Again, my life was turned upside down. I spent a couple months bouncing around between the vet’s office, the home of a lady who worked there, and an elderly couple’s home. They gave me back to the vet–because I was too much for them–and this is where I met my new master. My new truth.
Every time I experienced a life change, an entire new set of words entered into the picture. The real truth is that none of these experiences in and of itself constituted the whole truth. No singular scenario could adequately capture the entirety of the truth of my lifeworld. The historical picture has to be taken into account!
So, what’s your truth struggle? Are there things you’re not sure about? Have you any conflicting experiences– I have a home; I don’t have a home. I am loved; I am not loved. I have four legs; I have three legs. The natural gas industry is a good thing; the natural gas industry is a dangerous thing. Do any of these conflicts apply to you?
I challenge you to refuse to focus on a momentary version of truth. I challenge you to challenge every word you listen to, and ask how these words are contributing to your current understanding of truth. I challenge you to seek out more words… to look for the words that have yet to be uttered.

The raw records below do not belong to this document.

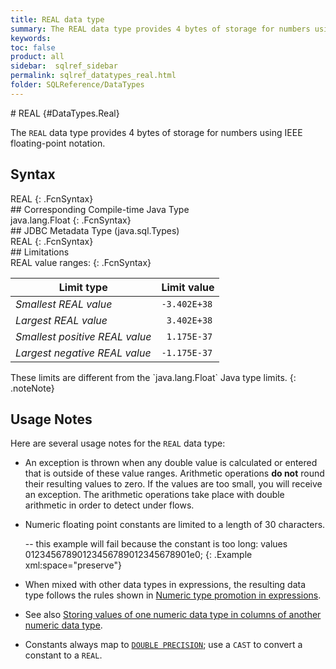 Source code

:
 ```yaml
---
title: REAL data type
summary: The REAL data type provides 4 bytes of storage for numbers using &#xA;IEEE floating-point notation.
keywords:
toc: false
product: all
sidebar:  sqlref_sidebar
permalink: sqlref_datatypes_real.html
folder: SQLReference/DataTypes
---
```

<section>
<div class="TopicContent" data-swiftype-index="true" markdown="1">
# REAL   {#DataTypes.Real}

The `REAL` data type provides 4 bytes of storage for numbers using IEEE
floating-point notation.

## Syntax

<div class="fcnWrapperWide" markdown="1">
    REAL
{: .FcnSyntax}

</div>
## Corresponding Compile-time Java Type

<div class="fcnWrapperWide" markdown="1">
    java.lang.Float
{: .FcnSyntax}

</div>
## JDBC Metadata Type (java.sql.Types)

<div class="fcnWrapperWide" markdown="1">
    REAL
{: .FcnSyntax}

</div>
## Limitations

<div class="fcnWrapperWide" markdown="1">
    REAL value ranges:
{: .FcnSyntax}

</div>
<table summary="Limits of real values">
                <col />
                <col />
                <thead>
                    <tr>
                        <th>Limit type</th>
                        <th>Limit value</th>
                    </tr>
                </thead>
                <tbody>
                    <tr>
                        <td><em>Smallest REAL value</em></td>
                        <td><code>-3.402E+38</code></td>
                    </tr>
                    <tr>
                        <td><em>Largest REAL value</em></td>
                        <td><code> 3.402E+38</code></td>
                    </tr>
                    <tr>
                        <td><em>Smallest positive REAL value</em></td>
                        <td><code> 1.175E-37</code></td>
                    </tr>
                    <tr>
                        <td><em>Largest negative REAL value</em></td>
                        <td><code>-1.175E-37</code></td>
                    </tr>
                </tbody>
            </table>
These limits are different from the `java.lang.Float` Java type limits.
{: .noteNote}

## Usage Notes

Here are several usage notes for the `REAL` data type:

* An exception is thrown when any double value is calculated or entered
  that is outside of these value ranges. Arithmetic operations **do
  not** round their resulting values to zero. If the values are too
  small, you will receive an exception. The arithmetic operations take
  place with double arithmetic in order to detect under flows.
* Numeric floating point constants are limited to a length of 30
  characters.
  <div class="preWrapperWide" markdown="1">
         -- this example will fail because the constant is too long:
      values 01234567890123456789012345678901e0;
  {: .Example xml:space="preserve"}
  
  </div>

* When mixed with other data types in expressions, the resulting data
  type follows the rules shown in [Numeric type promotion in
  expressions](sqlref_datatypes_numerictypes.html#NumericTypePromotion).
* See also [Storing values of one numeric data type in columns of
  another numeric data
  type](sqlref_datatypes_numerictypes.html#StoringValues).
* Constants always map to [`DOUBLE
  PRECISION`](sqlref_datatypes_doubleprecision.html); use a `CAST` to
  convert a constant to a `REAL`.

</div>
</section>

And, please, humans, take history into account– look beyond your current scenario and ask not “What is true?” but rather “How did I come to believe this is true?” Ask yourself what part of your understanding of truth is based upon your own historical experiences and what part of it is based on words that someone else is trying to get you to believe.
Oh, and btw, not all dogs go to heaven. Sorry. There are some real evil bulldogs out there. That’s just the way it is.
Just found your blog and love it! Ada, you are so eloquent… and I’m a geology student who moved to central PA just as the Marcellus was really starting to make the news, so I am very interested in what you have to say.
Just so you know, some of the profs at state universities in PA have already been bought off by gas companies who fund their research. Be careful whose science you’re allowing to be productive in your life!